Folha - Você já esteve no Brasil?
Rita -
Nunca. Esta será a minha primeira oportunidade de cantar para o público brasileiro.

Folha - Você vai se apresentar com dois grupos que tocam música tradicional jamaicana. O que você está preparando?
Rita -
É surpresa!!! Começamos a ensaiar esta semana (passada), aqui em Kingston. Está sendo divertido e estranho ao mesmo tempo, pois nunca havia tocado com uma banda de mento (The Blue Mento Gaze Band), que é um ritmo tão antigo que remonta à África e, pelo que soube, encontra semelhança com certo tipo de música produzida no Brasil. É um ritmo que pode ser definido como da família do calipso. Mas está maravilhoso. Estou ansiosa para me apresentar. Apesar de a minha participação ser mais curta do que num show normal, terei tempo para distribuir amor à platéia. Isso é gratificante para mim. Bob Marley teria amado.

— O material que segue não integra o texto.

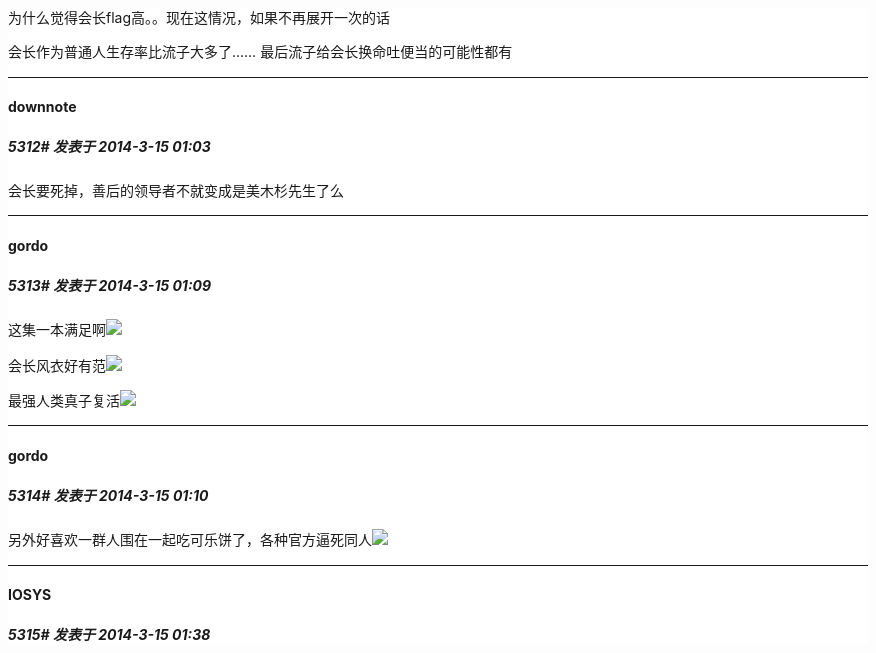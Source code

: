


为什么觉得会长flag高。。现在这情况，如果不再展开一次的话

会长作为普通人生存率比流子大多了…… 最后流子给会长换命吐便当的可能性都有







-----

####  downnote  
##### 5312#       发表于 2014-3-15 01:03




会长要死掉，善后的领导者不就变成是美木杉先生了么







-----

####  gordo  
##### 5313#       发表于 2014-3-15 01:09




这集一本满足啊<img src="https://static.saraba1st.com/image/smiley/face/34.gif" referrerpolicy="no-referrer">

会长风衣好有范<img src="https://static.saraba1st.com/image/smiley/face/33.gif" referrerpolicy="no-referrer">

最强人类真子复活<img src="https://static.saraba1st.com/image/smiley/face/32.gif" referrerpolicy="no-referrer">







-----

####  gordo  
##### 5314#       发表于 2014-3-15 01:10




另外好喜欢一群人围在一起吃可乐饼了，各种官方逼死同人<img src="https://static.saraba1st.com/image/smiley/face/13.gif" referrerpolicy="no-referrer">







-----

####  IOSYS  
##### 5315#       发表于 2014-3-15 01:38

Folha - Nossa intenção ao convidá-la junto com esses grupos era traçar um painel evolutivo da música jamaicana...
Rita -
Tocaremos também alguns sucessos meus e um medley com músicas de Bob Marley. Vamos passar dos ritmos tradicionais ao reggae contemporâneo.

Folha - Como você definiria a música jamaicana atual?
Rita -
"Still kicking"... Surgiram vários novos talentos...

Folha - Em uma determinada época no Brasil, as rádios só tocavam o pop americano. Acontece o mesmo na Jamaica? Qual é a posição do reggae dentro desse contexto?
Rita -
Há espaço para todos. Quando Bob Marley surgiu, as rádios não tocavam suas músicas. Só passaram a fazê-lo depois que ele obteve reconhecimento internacional. A música vai e volta, são ondas e modas. Mas há gente maravilhosa fazendo um bom trabalho e mantendo o mercado vivo, como Ziggy Marley e os Melody Makers, por exemplo. Tudo depende da época e das gerações. Isso é em qualquer lugar.
Originalidade não é algo que se possa apagar assim, sem mais nem menos. Nós temos rádios que só tocam reggae, mas não porque querem, não, é porque o público exige. Nas Bahamas também há rádios tocando reggae 24 horas por dia. O mundo inteiro aprendeu a reconhecer o reggae. Bob Marley continua vendendo muito e eu, pessoalmente, acho que a nossa música é "number one".

Folha - Uma das coisas de que sentimos falta no Brasil é a divulgação das formas tradicionais jamaicanas. Perguntei outro dia a Jimmy Cliff e a Dermot Hussey (jornalista jamaicano) sobre a possibilidade de criar um Buena Vista Social Club com Mother Booker e outras legendas da música da Jamaica. Você estaria disposta a liderar esse movimento?
Rita -
Adoraria! Seria tão importante para a música jamaicana... O mundo precisa conhecer essas figuras. O reggae está em toda parte e é por isso que sempre respondo que acho ótimo quando músicos estrangeiros tocam reggae, mesmo que seja apenas para fazer dinheiro. Isso, de uma certa maneira, ajuda na sua divulgação. O reggae é uma filosofia poderosa e sua mensagem é a alegria. Nada de brigas ou guerra. A nossa música é uma arma sem balas, é universal. Eu realmente acredito que a música não tem barreiras e pertence ao universo. Veja só o que acontece com Bob Marley: ele morreu há quase 20 anos, mas sua música ainda está viva. Onde quer que você vá, há camisetas dele.

Folha - E como anda a situação política na Jamaica?
Rita -
Não gosto de política e nem me envolvo com ela. Minha política é a música. Esta é a minha arma para ajudar a mudar as coisas. Depois da música de Bob Marley, a Jamaica mudou. Ele ajudou a dar aos negros mais respeito, por exemplo. A Jamaica é formada por minorias que agora podem se orgulhar de fazer parte da sociedade e ocupar posições qualificadas. Bob ajudou a construir isso. Ele, de uma certa maneira, foi como Jesus Cristo, pois deu a vida pelo povo que amava.

Folha - Uma pergunta inevitável, Rita: como foi ser a companheira e colaboradora musical de um dos maiores artistas deste século?
Rita -
Estar ao lado de Bob Marley foi um desígnio de Deus. Foi ele quem me colocou a seu lado, para que eu pudesse aprender tudo o que aprendi (pausa).